Based on Precedence Research, the global data science Platforms Market is poised to grow at a CAGR of 16.43%; with the market size reaching USD 378.7 billion mark by 2030. This is an incredible opportunity to dive in and build a career as a certified Data Scientist today.

About GPT-4

GPT-4 is an incredibly efficient processing system for text as well as images; allowing ample opportunities for users to generate prompts based on visual inputs. It is a powerful technology that transforms hand-drawn sketches into functional websites. This powerful AI model surpasses the Chat GPT technology with astounding results.

About prompt engineering

Prompt engineering is a natural language processing (NLP) technique to create and fine-tune prompts to access accurate responses from the given model; that assists in securing the results from model hallucinations. Prompt AI Engineers craft prompts, with targeted verbs and vocabulary that allows for unraveling errors or any issues that may arise.

Popular use cases

  • Healthcare: Allows for improved accuracy of medical diagnosis, developing new treatments; and personalizing healthcare manifold
  • Finance: Allows creation of intelligent assistants to offer personalized investment advice or financial planning to consumers
  • Education: Allows personalized learning with feedback on assignments; alongside creating encapsulating learning experiences

About few-shot learning

Few-shot learning is a machine learning framework that offers ample opportunity for pre-trained models to generalize new categories of data by utilizing a few labeled samples per class.

Popular Use cases

  • Image Classification: Few-shots proposes to use the optimal matching cost between structures to represent the similarity in images.
  • Object Detection: It is a computer vision problem of identifying and locating objects in an image or video sequence and it differs from simple image classification tasks.
  • Semantic Segmentation: It is used to perform binary and multi-label semantic segmentation; wherein every pixel in the image is assigned a class (one or more objects, or background).
  • Robotics: Few shots enable the Robots to mimic the ability of humans to generalize tasks by using only a few demonstrations.
  • Natural Language Processing: In this, the diverse few-shot tasks can derive a variety of metrics from the previous learning experience.

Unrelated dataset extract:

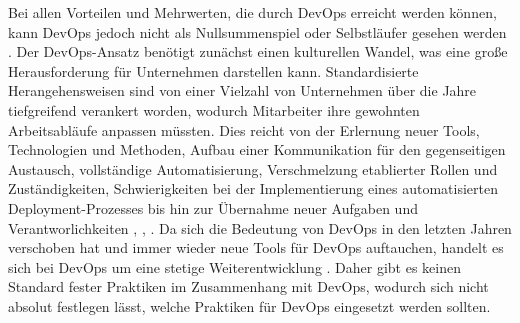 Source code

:Bei allen Vorteilen und Mehrwerten, die durch DevOps erreicht werden können, kann DevOps jedoch nicht als Nullsummenspiel oder Selbstläufer gesehen werden \cite{humble_why_2011}. Der DevOps-Ansatz benötigt zunächst einen kulturellen Wandel, was eine große Herausforderung für Unternehmen darstellen kann. Standardisierte Herangehensweisen sind von einer Vielzahl von Unternehmen über die Jahre tiefgreifend verankert worden, wodurch Mitarbeiter ihre gewohnten Arbeitsabläufe anpassen müssten. Dies reicht von der Erlernung neuer Tools, Technologien und Methoden, Aufbau einer Kommunikation für den gegenseitigen Austausch, vollständige Automatisierung, Verschmelzung etablierter Rollen und Zuständigkeiten, Schwierigkeiten bei der Implementierung eines automatisierten Deployment-Prozesses bis hin zur Übernahme neuer Aufgaben und Verantworlichkeiten \cite{lwakatare_devops_2019}, \cite[S. 594 - 595]{abrahamsson_product-focused_2016}, \cite[S. 43 - 45]{halstenberg_devops_2020}. Da sich die Bedeutung von DevOps in den letzten Jahren verschoben hat und immer wieder neue Tools für DevOps auftauchen, handelt es sich bei DevOps um eine stetige Weiterentwicklung \cite[S. 595]{abrahamsson_product-focused_2016}. Daher gibt es keinen Standard fester Praktiken im Zusammenhang mit DevOps, wodurch sich nicht absolut festlegen lässt, welche Praktiken für DevOps eingesetzt werden sollten.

How do prompt engineering and few-shot learning impact the world of data science?

Learned data science professionals, around the world, are paving the way for a flourishing marketspace for expertise in data. Deep learning has been a pivot in solving Computer vision and pattern recognition tasks.

Data Science has garnered enough space in the brains as well as in business processes worldwide. Not just that, with the evolution of data technology, Prompt Engineering and Few-Shot Learning have paced out the way data is viewed and treated. Prompt Engineering plays a pivotal role in the successful training of data models. Qualified data specialists ensure that the model is trained on high-quality data that accurately reflects the underlying task. It has leveled up the entire game plan of global data generation. Many aspiring Data Science professionals have invested hugely in top Data Science certifications; as they are revered as the most targeted trajectory to a lasting career.

Conclusion

Getting certified as a qualified Data professional is the right way to begin your career in the field. There is no doubt when we say that Prompt Engineering and Few-Shot Learning are a way up the ladder, to amplifying your chances at landing a quality data science job role.